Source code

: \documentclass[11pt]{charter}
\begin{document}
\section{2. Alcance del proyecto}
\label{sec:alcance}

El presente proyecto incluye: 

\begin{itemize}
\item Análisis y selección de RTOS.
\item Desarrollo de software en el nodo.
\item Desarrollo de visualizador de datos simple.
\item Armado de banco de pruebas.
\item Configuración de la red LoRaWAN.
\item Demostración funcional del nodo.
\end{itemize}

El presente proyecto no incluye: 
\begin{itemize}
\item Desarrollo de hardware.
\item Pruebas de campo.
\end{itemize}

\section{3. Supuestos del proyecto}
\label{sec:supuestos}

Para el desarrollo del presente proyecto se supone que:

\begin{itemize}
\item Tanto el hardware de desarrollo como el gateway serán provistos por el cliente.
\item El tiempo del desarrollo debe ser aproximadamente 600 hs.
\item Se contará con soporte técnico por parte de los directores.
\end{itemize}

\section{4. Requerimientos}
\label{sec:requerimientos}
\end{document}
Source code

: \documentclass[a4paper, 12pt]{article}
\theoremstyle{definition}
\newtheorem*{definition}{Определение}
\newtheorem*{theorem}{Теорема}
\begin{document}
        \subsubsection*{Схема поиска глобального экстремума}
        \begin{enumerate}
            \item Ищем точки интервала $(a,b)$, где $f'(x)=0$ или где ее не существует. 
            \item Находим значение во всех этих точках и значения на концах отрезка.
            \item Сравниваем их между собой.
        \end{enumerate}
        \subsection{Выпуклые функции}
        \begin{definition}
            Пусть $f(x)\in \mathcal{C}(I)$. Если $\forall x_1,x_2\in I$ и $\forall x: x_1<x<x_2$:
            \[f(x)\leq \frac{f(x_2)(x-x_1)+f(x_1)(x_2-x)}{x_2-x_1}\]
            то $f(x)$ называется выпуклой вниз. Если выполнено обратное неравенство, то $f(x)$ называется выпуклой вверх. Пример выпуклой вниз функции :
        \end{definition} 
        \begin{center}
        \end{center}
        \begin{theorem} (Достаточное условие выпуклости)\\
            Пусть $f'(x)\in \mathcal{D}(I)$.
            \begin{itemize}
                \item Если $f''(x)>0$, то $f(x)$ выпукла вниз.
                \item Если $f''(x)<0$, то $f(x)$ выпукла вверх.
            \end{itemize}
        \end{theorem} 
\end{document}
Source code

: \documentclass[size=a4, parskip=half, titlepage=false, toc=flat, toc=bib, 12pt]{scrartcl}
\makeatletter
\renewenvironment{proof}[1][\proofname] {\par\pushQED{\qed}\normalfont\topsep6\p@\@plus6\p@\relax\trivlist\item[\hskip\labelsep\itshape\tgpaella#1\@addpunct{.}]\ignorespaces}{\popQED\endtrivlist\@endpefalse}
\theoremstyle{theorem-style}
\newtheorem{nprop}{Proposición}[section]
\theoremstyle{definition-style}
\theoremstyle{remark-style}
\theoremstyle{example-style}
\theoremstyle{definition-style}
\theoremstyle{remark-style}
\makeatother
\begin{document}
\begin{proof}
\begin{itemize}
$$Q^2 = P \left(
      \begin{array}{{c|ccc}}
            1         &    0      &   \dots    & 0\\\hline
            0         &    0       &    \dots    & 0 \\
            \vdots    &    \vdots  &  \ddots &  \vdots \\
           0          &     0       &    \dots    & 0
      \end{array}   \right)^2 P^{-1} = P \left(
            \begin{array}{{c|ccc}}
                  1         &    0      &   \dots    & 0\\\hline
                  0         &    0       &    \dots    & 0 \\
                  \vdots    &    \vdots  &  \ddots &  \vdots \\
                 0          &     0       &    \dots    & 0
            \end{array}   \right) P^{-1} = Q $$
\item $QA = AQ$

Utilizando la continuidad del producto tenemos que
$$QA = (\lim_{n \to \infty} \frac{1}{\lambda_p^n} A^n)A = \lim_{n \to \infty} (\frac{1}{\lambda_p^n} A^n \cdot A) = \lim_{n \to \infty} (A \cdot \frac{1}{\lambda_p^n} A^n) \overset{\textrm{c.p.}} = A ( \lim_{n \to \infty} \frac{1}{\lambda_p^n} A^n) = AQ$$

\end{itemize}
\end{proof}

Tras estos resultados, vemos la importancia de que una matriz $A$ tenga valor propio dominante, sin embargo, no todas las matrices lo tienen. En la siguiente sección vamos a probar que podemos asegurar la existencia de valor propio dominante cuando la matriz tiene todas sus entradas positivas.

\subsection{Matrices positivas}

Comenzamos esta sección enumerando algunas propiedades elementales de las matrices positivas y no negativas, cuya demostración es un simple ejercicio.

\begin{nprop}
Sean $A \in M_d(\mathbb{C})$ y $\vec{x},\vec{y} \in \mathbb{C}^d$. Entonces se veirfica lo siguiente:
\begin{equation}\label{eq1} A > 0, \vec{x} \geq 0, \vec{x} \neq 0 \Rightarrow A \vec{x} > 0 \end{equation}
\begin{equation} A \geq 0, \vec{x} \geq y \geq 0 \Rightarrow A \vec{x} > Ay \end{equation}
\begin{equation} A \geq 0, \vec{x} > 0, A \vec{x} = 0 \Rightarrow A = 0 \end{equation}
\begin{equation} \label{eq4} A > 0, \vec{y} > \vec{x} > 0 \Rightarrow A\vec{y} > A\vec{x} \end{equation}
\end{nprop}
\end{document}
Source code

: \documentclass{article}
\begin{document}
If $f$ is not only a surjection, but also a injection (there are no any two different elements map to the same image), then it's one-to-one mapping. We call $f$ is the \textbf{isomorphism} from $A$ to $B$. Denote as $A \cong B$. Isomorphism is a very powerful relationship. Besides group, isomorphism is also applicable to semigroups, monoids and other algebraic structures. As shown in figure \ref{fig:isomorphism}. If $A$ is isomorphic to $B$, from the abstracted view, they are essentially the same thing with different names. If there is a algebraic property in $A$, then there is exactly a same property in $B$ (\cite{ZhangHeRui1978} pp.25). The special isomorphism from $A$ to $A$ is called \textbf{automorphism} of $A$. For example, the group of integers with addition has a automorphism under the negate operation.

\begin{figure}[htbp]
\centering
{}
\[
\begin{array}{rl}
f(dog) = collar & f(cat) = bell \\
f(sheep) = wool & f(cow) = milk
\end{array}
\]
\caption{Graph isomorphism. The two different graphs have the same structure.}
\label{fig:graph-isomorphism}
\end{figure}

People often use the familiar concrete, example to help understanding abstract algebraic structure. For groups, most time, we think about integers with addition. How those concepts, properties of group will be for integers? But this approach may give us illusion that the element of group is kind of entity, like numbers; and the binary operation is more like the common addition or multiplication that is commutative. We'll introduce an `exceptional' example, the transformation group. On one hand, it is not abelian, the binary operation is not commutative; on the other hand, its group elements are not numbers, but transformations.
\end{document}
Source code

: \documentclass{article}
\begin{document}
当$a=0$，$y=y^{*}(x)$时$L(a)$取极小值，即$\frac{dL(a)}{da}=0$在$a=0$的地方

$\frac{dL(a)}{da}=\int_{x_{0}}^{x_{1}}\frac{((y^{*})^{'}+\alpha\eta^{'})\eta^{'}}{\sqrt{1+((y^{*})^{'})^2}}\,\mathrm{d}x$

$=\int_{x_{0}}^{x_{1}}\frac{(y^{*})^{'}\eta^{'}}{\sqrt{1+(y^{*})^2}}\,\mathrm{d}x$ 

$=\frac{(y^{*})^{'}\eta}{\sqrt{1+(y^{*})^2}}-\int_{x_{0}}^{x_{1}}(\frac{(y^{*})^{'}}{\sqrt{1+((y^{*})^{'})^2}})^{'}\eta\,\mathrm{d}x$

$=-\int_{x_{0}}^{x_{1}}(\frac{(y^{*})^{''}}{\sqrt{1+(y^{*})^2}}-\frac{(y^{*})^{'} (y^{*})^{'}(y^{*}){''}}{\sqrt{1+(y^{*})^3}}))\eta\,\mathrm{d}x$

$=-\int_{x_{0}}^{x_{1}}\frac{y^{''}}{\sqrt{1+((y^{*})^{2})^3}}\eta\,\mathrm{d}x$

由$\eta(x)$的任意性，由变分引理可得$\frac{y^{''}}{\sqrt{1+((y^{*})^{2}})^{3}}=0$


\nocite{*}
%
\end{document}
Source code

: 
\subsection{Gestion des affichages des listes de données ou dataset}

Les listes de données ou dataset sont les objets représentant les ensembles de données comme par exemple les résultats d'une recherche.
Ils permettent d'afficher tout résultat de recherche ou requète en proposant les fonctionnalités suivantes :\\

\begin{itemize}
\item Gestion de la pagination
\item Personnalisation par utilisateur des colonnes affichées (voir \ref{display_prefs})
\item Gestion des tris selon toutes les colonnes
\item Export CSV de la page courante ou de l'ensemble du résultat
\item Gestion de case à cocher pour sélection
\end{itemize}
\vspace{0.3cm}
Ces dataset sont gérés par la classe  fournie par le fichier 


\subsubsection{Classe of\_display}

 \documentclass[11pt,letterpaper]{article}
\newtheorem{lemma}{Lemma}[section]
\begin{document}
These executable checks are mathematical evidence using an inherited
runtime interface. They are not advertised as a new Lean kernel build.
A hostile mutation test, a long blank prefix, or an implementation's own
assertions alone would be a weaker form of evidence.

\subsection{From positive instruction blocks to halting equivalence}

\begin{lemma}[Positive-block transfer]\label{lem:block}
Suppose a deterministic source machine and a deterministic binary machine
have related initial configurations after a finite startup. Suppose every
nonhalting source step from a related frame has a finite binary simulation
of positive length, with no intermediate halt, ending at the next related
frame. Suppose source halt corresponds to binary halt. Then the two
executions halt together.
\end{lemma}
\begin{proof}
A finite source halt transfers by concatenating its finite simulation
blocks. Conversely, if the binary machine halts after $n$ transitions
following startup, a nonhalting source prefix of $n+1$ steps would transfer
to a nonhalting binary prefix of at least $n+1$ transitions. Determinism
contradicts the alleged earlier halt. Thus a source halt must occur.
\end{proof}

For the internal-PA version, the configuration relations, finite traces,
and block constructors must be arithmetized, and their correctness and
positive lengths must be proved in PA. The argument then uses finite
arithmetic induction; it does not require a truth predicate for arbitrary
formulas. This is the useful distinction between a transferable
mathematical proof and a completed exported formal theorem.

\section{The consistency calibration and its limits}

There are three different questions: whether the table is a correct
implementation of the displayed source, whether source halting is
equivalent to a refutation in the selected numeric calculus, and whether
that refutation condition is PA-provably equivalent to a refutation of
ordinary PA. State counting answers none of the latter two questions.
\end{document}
■ ■ ■ ■ ■ ■ ■
■ Assignment ■
Where the line containing "formulas. This is" appears in the records above, begin there and print every line through the last, exactly and with nothing else.

■ Result of the task ■
formulas. This is the useful distinction between a transferable
mathematical proof and a completed exported formal theorem.

\section{The consistency calibration and its limits}

There are three different questions: whether the table is a correct
implementation of the displayed source, whether source halting is
equivalent to a refutation in the selected numeric calculus, and whether
that refutation condition is PA-provably equivalent to a refutation of
ordinary PA. State counting answers none of the latter two questions.
\end{document}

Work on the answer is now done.